Common Errors and Fixes
- "KeyError: 'robot0_eef_pos'" during training — your dataset does not contain the observation keys expected by the config. Run
python robomimic/scripts/get_dataset_info.py --dataset path/to/data.hdf5to see available keys, then update your config to match. - Training loss drops but evaluation success is 0% — the policy is overfitting to the training data. Reduce batch size, add dropout (0.1-0.3), or increase dataset size. Also verify that your evaluation environment uses the same observation normalization as training.
- "CUDA out of memory" during image training — reduce batch size (start with 8 or 16 for image policies) or use gradient accumulation. If using R3M, freeze the encoder backbone to reduce memory by ~40%.
- BC-RNN training is unstable (loss spikes) — reduce learning rate to 1e-4, use gradient clipping (max_norm=1.0), and increase sequence length gradually. Start with seq_length=10 and increase to 20 once training stabilizes.
- "MuJoCo not found" error on import — since MuJoCo went open-source (v2.1.2+), install via
pip install mujoco. Remove any old mujoco-py installations that conflict:pip uninstall mujoco-py. - Trained policy works in sim but fails on real robot — check action space mismatch (joint velocity vs. OSC position), control frequency mismatch, and observation normalization. See the sim-to-real section above.
Integration with SVRC Hardware
SVRC provides pre-configured robot setups that are compatible with RoboMimic workflows, eliminating the hardware integration burden:
- OpenArm — SVRC's open-source 6-DOF robot arm. We provide a RoboMimic-compatible action wrapper that maps OSC_POSE actions to OpenArm's joint controller at 20 Hz. Dataset collection uses the same HDF5 format, so you can train directly with RoboMimic algorithms without format conversion.
- Franka Panda — the default RoboMimic robot. SVRC operates Franka systems with deoxys controllers pre-configured for RoboMimic-compatible data collection and policy deployment.
- Bimanual setups — for the Transport task on real hardware, SVRC provides dual-arm ALOHA-style systems with synchronized data collection at 50 Hz. The data format matches RoboMimic's bimanual structure directly.
All SVRC-collected datasets are validated against the RoboMimic HDF5 schema before delivery, ensuring they load directly into the training pipeline without modification.

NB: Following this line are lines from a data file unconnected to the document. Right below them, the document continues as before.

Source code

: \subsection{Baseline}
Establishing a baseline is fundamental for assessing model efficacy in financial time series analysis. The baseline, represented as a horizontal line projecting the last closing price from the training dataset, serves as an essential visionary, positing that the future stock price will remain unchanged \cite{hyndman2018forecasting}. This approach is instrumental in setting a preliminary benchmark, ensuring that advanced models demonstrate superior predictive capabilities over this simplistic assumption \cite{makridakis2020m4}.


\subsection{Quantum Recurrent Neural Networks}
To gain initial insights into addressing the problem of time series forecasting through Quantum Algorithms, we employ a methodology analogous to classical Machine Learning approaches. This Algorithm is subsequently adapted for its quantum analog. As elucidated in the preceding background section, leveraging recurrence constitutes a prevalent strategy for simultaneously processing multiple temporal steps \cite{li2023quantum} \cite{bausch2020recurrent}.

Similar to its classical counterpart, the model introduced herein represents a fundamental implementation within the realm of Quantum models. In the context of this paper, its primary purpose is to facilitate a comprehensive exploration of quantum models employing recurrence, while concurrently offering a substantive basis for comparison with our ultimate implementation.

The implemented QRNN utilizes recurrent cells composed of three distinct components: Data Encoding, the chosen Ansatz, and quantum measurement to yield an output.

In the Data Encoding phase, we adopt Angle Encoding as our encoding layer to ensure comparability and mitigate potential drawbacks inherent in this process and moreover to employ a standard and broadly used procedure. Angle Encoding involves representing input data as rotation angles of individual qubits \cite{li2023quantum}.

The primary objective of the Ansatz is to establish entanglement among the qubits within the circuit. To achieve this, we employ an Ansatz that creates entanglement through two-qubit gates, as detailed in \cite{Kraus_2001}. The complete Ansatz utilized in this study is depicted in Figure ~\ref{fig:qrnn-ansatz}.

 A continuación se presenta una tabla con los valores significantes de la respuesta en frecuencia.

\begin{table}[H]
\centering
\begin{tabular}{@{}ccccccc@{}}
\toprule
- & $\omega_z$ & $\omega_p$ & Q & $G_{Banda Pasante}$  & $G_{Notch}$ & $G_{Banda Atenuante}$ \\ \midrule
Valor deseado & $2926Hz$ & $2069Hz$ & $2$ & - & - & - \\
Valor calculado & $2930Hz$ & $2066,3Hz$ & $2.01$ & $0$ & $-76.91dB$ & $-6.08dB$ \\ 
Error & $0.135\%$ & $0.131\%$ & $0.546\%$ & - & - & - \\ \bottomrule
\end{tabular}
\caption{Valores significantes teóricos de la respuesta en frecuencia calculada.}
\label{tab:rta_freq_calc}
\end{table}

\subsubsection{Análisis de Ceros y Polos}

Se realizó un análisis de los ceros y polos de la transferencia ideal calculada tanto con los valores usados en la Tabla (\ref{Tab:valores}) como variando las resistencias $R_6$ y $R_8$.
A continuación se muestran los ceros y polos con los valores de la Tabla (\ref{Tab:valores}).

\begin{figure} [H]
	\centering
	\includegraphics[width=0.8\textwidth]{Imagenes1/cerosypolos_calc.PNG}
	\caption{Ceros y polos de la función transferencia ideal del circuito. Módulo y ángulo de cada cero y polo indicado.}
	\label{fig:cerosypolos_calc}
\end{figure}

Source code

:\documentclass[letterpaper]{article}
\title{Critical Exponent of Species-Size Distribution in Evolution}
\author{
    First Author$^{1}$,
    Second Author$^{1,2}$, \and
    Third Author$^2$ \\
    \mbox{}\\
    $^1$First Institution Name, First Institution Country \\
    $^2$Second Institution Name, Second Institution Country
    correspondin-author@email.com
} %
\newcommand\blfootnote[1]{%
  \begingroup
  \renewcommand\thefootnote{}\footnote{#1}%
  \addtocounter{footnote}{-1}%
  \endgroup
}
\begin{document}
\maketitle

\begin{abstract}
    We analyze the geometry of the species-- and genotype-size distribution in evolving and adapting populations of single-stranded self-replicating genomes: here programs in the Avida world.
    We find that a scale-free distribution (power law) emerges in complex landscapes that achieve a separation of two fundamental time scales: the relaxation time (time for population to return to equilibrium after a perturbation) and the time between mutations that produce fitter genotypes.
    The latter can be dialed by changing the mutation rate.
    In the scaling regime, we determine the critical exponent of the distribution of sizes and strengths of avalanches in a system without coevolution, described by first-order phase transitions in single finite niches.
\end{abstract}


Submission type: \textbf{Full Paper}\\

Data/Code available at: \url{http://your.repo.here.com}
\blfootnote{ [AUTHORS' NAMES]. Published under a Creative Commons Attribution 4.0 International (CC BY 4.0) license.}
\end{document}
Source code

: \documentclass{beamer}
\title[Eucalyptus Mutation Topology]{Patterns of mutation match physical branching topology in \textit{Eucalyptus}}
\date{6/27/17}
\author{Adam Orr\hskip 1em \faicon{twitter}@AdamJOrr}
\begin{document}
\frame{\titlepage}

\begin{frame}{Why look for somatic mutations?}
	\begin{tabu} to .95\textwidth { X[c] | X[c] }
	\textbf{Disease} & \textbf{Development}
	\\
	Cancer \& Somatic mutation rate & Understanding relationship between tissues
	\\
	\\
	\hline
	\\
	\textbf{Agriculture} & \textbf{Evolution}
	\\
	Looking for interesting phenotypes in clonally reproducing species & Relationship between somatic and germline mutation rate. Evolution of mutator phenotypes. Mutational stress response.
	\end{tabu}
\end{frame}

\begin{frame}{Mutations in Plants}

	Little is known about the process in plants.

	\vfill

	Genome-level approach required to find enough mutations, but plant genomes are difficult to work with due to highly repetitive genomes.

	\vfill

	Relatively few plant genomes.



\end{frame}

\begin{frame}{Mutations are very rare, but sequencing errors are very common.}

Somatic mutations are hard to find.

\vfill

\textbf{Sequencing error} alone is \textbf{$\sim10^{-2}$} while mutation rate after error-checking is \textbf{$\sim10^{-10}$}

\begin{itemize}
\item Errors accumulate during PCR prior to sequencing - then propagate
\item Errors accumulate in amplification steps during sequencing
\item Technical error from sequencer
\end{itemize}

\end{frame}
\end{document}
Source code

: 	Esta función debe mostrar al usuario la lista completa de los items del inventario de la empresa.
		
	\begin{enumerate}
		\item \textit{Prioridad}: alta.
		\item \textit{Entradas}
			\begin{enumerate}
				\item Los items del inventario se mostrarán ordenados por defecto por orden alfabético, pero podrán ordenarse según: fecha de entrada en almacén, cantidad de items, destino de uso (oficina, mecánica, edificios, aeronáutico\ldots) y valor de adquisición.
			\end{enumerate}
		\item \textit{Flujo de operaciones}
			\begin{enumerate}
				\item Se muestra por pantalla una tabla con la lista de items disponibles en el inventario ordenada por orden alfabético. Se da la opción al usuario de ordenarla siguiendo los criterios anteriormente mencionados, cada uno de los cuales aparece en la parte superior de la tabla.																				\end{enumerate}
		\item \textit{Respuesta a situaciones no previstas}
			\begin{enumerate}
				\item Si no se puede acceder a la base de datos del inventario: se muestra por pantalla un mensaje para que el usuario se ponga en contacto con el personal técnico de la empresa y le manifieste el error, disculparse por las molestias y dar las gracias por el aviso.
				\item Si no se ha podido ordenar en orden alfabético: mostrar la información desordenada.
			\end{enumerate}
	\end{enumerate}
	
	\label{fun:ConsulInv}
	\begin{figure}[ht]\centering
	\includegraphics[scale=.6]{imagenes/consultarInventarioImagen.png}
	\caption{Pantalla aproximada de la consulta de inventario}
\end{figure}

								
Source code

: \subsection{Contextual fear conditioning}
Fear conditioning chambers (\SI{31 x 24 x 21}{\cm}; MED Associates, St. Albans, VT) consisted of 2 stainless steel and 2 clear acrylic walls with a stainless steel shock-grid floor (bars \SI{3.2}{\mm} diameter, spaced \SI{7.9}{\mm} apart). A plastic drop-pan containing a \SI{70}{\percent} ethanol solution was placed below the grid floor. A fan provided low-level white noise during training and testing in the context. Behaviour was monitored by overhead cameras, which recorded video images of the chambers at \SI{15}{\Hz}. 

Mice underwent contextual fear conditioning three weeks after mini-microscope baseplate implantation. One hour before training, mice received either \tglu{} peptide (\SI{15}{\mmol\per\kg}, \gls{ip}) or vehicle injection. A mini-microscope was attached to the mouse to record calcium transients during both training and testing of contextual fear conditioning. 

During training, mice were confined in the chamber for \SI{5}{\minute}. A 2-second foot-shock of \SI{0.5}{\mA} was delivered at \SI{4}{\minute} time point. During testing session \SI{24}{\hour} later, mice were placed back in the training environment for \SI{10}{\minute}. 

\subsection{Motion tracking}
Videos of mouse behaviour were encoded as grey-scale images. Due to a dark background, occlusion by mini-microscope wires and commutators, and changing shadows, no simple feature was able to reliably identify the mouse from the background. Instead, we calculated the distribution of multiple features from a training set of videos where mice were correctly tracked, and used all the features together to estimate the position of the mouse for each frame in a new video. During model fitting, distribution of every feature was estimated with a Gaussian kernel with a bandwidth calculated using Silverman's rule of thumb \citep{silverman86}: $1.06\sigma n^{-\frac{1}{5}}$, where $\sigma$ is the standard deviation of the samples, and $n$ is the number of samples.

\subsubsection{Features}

Frequently Asked Questions
- What is RoboMimic used for? RoboMimic is a framework for benchmarking and developing offline imitation learning algorithms for robot manipulation. It provides standardized datasets, training pipelines, and evaluation protocols so researchers can fairly compare algorithms like BC, BC-RNN, BCQ, and IQL on the same tasks.
- What algorithms does RoboMimic support? Six algorithms: BC, BC-RNN, BCQ, CQL, IQL, and TD3-BC. Users can also add custom algorithms via the modular config system.
- Do I need a GPU to train RoboMimic policies? For low-dimensional observation policies, a modern CPU works but is slow. For image-based policies, an NVIDIA GPU with at least 8 GB VRAM is required. An RTX 3080 or better is recommended.
- Can I use RoboMimic with real robot data? Yes. RoboMimic accepts any HDF5 dataset that follows its format specification. Collect demonstrations on a real robot, convert them to the RoboMimic HDF5 format, and train with the same algorithms.
- How does RoboMimic compare to LeRobot? RoboMimic focuses on offline imitation learning benchmarks with robosuite. LeRobot (Hugging Face) is broader, covering data collection, multiple simulation backends, and real robot deployment. Many researchers use RoboMimic algorithms within LeRobot pipelines.
- What success rates should I expect on the benchmark tasks? Lift: 95-100% (BC). Can: 80-95% (BC). Square: 60-85% (BC-RNN). Transport: 30-60% (BC-RNN). These vary with data quality and hyperparameters.